La différence de ton, de respect, d’écoute, semble souvent s’aligner sur le poids des fortunes. Aux yeux de nombreux analystes, Trump distribue les égards en proportion de la brillance des portefeuilles. Alors, peut-être est-ce pour cela que le simple nom d’Haïti déclenche chez lui
une tempête intérieure. Peut-être que, dans une sorte de dramaturgie politique, nous devenons ses épouvantails : des figures qu’il préfère repousser plutôt que regarder en face.
Malgré les silences et les tempêtes
Dans cette lecture critique, le bonheur du peuple haïtien devient son chagrin, comme si notre joie sonnait faux dans son baromètre d’exclusion. L’idée même que des Haïtiens puissent réaliser un exploit, encore moins un exploit footballistique, semble entrer en collision avec son architecture mentale. Lui si prompt à réagir sur les réseaux sociaux n’a pas dit un mot. Et ce silence, pour beaucoup, devient un message. J’ai même craint un instant qu’il pousserait la logique jusqu’à vouloir empêcher l’équipe gagnante de jouer aux États-Unis. Car dans la psychologie qu’on lui prête, l’équipe haïtienne ne devrait jouer devant personne, encore moins devant un public haïtien capable de transformer un stade entier en océan de bleu et rouge.
Dans cette mécanique, tout ce qui concerne notre peuple devient exclusion, sévérité, discrimination perçue. C’est un schéma, un refrain, une habitude. Une pluie qui tombe encore et encore sur un pays déjà noyé dans la souffrance. Pourtant, malgré les murs, les silences, les tempêtes, Haïti danse. Haïti triomphe. Haïti respire. Et rien, ni exclusion ni mépris, ne pourra étouffer le tambour qui porte aujourd’hui le nom des Grenadiers.
Au fond, beaucoup d’observateurs en viennent à penser que si Donald Trump regarde Haïti avec tant de dureté, c’est parce que notre peuple n’entre pas dans son alphabet du prestige. Dans l’univers mental qu’on lui attribue souvent, la richesse est un passeport, un certificat de respectabilité, un sésame pour l’humanité.

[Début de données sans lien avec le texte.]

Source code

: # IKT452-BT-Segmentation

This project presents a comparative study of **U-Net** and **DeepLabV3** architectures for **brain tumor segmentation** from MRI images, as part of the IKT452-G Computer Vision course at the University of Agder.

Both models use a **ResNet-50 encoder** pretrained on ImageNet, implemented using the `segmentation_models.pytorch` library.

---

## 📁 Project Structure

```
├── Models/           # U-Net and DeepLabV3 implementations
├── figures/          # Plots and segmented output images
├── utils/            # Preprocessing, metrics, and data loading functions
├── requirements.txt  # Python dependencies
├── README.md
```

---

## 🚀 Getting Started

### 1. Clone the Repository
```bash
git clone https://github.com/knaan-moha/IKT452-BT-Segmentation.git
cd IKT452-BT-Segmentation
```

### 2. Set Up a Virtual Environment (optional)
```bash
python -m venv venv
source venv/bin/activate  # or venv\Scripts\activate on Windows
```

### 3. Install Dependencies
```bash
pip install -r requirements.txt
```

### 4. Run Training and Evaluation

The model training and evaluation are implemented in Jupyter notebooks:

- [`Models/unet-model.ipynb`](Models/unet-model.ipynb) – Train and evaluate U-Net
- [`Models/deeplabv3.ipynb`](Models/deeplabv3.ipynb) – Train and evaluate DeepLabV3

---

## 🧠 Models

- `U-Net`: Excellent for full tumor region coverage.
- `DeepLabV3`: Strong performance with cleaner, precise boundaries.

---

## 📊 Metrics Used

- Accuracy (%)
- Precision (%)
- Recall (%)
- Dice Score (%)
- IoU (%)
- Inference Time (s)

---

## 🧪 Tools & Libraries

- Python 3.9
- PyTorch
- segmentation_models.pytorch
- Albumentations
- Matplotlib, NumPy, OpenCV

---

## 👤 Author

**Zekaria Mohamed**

Le reste tout ce qui n’est pas doré, tout ce qui ne brille pas prend des allures, à ses yeux, de menace, de potentiel délinquant, comme si la pauvreté était une faute morale et non le résultat d’une histoire tragique.
C’est ainsi, disent ses critiques, que fonctionne le cerveau de l’homme aux cheveux jaunis :
un cerveau qui range les êtres humains comme des marchandises en rayons, les fortunes en haut, les misères en bas. Une pensée simplificatrice, presque mécanique, où l’argent sépare les innocents des coupables et où Haïti, dans cette classification cruelle, se retrouve reléguée à la marge, dans ce couloir sombre où il place tout ce qu’il ne veut pas comprendre.
Et peut-être est-ce là, précisément, la racine de cette hostilité qu’on lit dans ses gestes : non pas une haine rationnelle, mais une incapacité profonde à concevoir que la valeur d’un peuple ne se mesure pas au poids de son trésor, mais à la force de son courage.